__What the task requires__:
Please tally the lines of the listing that follows where the word "bewertet" appears, and reply with the number only.

__Given entries__:
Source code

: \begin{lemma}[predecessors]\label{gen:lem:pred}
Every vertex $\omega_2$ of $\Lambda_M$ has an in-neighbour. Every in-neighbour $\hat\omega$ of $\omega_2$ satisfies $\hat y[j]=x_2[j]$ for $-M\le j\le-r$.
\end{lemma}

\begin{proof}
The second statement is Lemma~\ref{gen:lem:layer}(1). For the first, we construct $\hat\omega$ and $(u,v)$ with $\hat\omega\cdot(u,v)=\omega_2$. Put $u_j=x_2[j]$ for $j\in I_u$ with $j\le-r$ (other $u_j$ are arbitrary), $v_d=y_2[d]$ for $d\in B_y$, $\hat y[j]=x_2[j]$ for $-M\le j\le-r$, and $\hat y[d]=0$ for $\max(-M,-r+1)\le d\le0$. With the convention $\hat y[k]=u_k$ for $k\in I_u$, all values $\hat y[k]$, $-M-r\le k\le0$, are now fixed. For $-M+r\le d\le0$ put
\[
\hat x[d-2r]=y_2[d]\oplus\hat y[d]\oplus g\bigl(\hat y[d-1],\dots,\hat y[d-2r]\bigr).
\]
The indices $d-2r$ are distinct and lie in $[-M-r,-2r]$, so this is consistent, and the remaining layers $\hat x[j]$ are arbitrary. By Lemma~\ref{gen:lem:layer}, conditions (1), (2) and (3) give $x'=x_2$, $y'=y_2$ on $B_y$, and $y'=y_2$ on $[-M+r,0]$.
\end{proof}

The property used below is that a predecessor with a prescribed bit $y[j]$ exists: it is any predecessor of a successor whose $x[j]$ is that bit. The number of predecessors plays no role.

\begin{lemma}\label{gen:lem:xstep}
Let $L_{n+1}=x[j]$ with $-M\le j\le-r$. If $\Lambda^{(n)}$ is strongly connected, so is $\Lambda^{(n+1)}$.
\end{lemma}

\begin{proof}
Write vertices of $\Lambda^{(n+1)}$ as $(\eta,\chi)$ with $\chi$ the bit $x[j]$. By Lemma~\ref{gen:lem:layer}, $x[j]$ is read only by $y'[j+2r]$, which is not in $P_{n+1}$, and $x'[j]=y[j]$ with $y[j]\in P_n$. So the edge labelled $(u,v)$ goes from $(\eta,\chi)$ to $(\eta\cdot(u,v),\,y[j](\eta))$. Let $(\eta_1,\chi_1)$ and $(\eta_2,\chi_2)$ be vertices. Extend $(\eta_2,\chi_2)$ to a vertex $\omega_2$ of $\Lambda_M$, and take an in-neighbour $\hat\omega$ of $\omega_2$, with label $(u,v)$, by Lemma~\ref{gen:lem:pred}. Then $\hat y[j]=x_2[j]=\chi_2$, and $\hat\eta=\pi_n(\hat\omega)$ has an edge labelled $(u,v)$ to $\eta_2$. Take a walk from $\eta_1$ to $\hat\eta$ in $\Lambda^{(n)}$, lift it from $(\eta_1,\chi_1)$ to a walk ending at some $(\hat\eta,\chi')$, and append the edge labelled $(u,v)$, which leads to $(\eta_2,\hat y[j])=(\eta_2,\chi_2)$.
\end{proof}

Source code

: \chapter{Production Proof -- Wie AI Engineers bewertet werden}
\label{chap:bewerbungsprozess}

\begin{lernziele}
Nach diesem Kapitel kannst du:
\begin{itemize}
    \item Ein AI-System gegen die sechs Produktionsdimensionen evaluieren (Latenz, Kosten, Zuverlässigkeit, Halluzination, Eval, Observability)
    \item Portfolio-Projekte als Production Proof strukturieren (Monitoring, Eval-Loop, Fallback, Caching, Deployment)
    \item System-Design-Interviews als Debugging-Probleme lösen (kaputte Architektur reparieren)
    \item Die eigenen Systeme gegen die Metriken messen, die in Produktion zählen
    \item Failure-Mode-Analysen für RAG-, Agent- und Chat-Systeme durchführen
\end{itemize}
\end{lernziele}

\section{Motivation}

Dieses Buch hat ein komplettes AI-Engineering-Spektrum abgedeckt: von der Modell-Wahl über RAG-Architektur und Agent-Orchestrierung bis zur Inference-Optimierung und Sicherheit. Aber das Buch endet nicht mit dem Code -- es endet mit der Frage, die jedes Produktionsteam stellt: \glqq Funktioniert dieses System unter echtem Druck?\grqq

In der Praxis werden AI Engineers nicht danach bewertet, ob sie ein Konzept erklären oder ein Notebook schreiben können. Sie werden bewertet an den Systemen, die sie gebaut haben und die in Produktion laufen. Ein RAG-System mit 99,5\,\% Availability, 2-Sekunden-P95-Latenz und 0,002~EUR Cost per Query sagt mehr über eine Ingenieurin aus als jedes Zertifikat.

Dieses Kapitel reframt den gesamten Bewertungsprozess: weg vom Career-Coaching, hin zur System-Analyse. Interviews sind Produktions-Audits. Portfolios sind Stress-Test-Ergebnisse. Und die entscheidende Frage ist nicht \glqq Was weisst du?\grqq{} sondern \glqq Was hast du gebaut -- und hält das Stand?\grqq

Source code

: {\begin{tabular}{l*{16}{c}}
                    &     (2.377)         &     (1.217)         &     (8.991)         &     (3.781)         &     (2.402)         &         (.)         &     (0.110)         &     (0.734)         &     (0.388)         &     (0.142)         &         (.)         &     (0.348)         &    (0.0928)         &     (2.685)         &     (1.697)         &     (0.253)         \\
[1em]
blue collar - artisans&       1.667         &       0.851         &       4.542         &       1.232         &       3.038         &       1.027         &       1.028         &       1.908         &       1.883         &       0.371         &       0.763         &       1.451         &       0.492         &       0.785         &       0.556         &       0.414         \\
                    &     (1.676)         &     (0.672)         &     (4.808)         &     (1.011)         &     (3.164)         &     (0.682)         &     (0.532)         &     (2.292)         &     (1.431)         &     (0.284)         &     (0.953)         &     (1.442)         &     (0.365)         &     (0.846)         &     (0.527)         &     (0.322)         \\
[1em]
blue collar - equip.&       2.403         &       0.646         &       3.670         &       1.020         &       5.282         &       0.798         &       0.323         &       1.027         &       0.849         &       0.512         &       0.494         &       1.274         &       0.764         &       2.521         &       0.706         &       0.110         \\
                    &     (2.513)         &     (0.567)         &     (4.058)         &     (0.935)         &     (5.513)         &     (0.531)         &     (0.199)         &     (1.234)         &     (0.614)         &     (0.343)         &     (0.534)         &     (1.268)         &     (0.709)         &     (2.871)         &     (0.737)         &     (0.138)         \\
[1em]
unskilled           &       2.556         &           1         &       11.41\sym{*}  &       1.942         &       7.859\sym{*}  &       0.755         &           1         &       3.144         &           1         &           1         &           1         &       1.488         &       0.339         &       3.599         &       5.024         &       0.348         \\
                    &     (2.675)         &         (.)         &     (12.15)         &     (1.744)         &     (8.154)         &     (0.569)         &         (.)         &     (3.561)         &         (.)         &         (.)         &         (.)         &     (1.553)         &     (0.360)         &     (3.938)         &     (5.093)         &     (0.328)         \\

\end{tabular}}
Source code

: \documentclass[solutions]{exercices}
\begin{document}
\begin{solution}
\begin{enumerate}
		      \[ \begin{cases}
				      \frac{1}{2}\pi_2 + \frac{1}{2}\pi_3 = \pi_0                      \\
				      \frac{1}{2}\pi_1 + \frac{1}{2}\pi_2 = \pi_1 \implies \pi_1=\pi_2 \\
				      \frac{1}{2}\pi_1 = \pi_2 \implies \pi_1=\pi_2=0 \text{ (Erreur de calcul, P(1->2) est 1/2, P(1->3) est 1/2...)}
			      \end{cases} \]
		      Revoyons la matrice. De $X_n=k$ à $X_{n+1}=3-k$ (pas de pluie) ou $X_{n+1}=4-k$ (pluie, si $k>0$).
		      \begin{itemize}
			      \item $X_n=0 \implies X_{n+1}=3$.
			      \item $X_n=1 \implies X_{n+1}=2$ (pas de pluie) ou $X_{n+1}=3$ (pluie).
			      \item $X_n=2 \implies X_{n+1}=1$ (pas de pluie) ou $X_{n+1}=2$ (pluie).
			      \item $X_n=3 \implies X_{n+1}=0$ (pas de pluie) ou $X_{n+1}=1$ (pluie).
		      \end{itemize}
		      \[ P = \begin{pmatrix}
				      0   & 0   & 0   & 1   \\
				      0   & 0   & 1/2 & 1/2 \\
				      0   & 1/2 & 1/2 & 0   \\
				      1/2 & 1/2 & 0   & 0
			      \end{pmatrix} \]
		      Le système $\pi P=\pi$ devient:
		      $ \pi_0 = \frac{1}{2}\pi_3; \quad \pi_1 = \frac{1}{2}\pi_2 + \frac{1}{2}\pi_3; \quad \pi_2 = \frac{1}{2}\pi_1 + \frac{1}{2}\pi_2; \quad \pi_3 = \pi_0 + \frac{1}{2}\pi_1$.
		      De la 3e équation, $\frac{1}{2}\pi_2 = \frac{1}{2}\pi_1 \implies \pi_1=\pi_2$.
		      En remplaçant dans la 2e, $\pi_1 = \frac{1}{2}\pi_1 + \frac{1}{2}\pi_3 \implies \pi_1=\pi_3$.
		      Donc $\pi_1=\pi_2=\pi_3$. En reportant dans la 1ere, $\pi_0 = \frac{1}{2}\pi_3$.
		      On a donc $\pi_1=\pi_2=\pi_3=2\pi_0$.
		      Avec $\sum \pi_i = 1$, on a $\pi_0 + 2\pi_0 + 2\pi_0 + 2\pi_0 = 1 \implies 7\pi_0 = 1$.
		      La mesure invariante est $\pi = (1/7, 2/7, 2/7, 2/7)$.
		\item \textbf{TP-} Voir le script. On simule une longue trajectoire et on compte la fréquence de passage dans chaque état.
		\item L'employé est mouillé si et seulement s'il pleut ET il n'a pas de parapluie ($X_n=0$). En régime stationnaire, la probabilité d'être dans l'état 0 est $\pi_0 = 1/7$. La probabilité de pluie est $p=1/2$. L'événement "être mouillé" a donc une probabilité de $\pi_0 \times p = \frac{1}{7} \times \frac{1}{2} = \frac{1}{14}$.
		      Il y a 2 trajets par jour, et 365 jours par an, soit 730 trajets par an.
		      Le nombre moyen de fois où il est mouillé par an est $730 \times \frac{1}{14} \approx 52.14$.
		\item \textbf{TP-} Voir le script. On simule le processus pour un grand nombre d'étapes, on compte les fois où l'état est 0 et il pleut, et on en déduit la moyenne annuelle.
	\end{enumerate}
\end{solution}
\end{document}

__Response for this exercise__:
2